90 year old Jiro Ono is widely regarded as the world’s greatest sushi chef. Hidden in the subway terminal in a nondescript and modest subway station in Tokyo, you’ll still find Jiro perfecting his craft. Every day, he searches for the best and freshest ingredients and with a monastic fervor, cultivates the best sushi in the world. Every day getting inches from a mountain top that he himself says that he’ll never even see. I can’t recommend the documentary “Jiro Dreams of Sushi” enough.

“I do the same thing over and over, improving bit by bit. There’s always a yearning to achieve more. I’ll continue to climb, trying to reach the top, but no one knows where the top is.”

Here we have a guy who is 90 years old, who has spent the last seven decades of his life into his craft. Here’s a guy who after decades of practice and three Michelin Stars, could just retire and walk away from his craft. Three Michelin Stars. THREE. That’s the cooking world’s equivalent of hitting a walk off homerun to win the world series three times. But he goes back every day, because he can and should strive to improve.

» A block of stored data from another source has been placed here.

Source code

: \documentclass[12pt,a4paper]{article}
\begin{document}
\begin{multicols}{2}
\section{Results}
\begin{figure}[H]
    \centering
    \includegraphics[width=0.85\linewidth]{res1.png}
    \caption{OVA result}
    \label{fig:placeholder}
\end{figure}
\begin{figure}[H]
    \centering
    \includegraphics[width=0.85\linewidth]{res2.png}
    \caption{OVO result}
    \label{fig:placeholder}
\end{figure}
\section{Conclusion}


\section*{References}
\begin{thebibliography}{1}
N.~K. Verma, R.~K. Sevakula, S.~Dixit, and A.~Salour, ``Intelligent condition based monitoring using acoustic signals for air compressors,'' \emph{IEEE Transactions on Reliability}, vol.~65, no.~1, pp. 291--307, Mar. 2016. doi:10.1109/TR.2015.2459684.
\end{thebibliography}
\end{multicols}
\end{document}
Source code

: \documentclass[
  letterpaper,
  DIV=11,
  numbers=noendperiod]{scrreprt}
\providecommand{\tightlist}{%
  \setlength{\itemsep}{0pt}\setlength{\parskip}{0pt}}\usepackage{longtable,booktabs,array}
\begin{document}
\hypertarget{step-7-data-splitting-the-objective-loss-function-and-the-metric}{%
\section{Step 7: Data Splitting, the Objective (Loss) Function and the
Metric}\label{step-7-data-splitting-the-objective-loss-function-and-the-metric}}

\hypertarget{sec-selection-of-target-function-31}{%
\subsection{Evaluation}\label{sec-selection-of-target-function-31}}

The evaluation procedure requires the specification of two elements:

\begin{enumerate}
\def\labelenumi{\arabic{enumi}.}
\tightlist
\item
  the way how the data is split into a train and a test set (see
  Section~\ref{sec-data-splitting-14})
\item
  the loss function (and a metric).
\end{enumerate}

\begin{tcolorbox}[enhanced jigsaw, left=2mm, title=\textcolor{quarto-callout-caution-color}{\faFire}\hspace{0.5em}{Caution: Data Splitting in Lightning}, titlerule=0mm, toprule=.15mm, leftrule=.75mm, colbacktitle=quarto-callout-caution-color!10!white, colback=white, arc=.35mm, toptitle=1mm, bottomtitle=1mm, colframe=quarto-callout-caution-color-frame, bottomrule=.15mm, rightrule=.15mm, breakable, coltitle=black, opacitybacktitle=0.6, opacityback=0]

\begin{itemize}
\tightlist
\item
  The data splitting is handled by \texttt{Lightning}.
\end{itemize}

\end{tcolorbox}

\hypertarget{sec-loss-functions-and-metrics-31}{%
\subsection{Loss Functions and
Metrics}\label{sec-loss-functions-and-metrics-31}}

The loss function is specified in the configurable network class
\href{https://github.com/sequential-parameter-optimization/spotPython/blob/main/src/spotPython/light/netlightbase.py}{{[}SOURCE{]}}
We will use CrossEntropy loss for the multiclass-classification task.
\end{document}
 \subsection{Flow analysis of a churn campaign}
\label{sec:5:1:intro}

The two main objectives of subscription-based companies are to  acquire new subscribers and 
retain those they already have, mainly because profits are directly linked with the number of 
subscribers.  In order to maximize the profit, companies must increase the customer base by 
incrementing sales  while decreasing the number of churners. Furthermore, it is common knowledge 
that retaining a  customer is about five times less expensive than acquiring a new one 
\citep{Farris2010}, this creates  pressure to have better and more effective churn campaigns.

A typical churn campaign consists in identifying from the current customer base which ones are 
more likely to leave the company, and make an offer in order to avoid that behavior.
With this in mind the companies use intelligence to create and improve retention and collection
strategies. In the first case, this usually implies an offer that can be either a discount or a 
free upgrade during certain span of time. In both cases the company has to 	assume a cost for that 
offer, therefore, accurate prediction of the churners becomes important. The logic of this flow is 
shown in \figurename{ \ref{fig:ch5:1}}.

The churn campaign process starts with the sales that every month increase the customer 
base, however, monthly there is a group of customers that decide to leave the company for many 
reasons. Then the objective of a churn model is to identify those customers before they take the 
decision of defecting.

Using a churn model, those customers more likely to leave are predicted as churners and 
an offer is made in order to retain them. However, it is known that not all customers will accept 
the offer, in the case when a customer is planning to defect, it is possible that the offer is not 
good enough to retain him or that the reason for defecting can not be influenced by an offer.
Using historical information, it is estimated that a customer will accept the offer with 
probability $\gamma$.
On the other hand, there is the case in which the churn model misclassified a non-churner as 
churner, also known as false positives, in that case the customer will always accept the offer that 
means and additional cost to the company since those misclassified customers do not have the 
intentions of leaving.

“The Japanese word shokunin is defined by both Japanese and Japanese-English dictionaries as ‘craftsman’ or ‘artisan,’ but such a literal description does not fully express the deeper meaning.  The Japanese apprentice is taught that shokunin means not only having technical skills, but also implies an attitude and social consciousness. … The shokunin has a social obligation to work his/her best for the general welfare of the people.  This obligation is both spiritual and material, in that no matter what it is, the shokunin’s responsibility is to fulfill the requirement.” – Tasio Orate.

Now, I’m not suggesting that we all decide to become Trappist Monks and lock away in our tower of solitude to achieve some sort of shokunin higher being. But what else are we doing here? What’s the point of all of this if not to become the absolute best at what we do? If we’re not sharpening our tools and executing, we’re just running out the clock on the rest of our lives.

Some lessons and money quotes from Jiro Dreams of Sushi:

  • "Once you decide on your profession, you must immerse yourself in your work."

  • "You have to fall in love with your work."

  • "You must dedicate your life to mastering your skill. That’s the secret of success and is the key to being regarded honourably."

  • “Ultimate simplicity leads to purity.”

  • “It’s just about making an effort and repeating the same thing everyday.”

  • “It has to be better than last time.”

  • “Seen many chefs who are self critical. Never seen anyone who is so hard on himself as Jiro.”

  • “He sets the standard for self-discipline.”

  • “He is always looking ahead.”

  • “He is never satisfied with his work.”

  • “He is always trying to find ways to make the sushi better or to improve his skills.”

  • “Even at this age now, he thinks about it every day.”

So what about you? What will you do today to inch closer to being the best in the world? And then once you get there, will you continue to climb?

Quit moaning about the state of the world or your favorite sports team and focus on a skill that will set you apart from your peers. Aim to leave a legacy of skill and a life of worth.

In the meantime, check out this documentary. Humble yourself.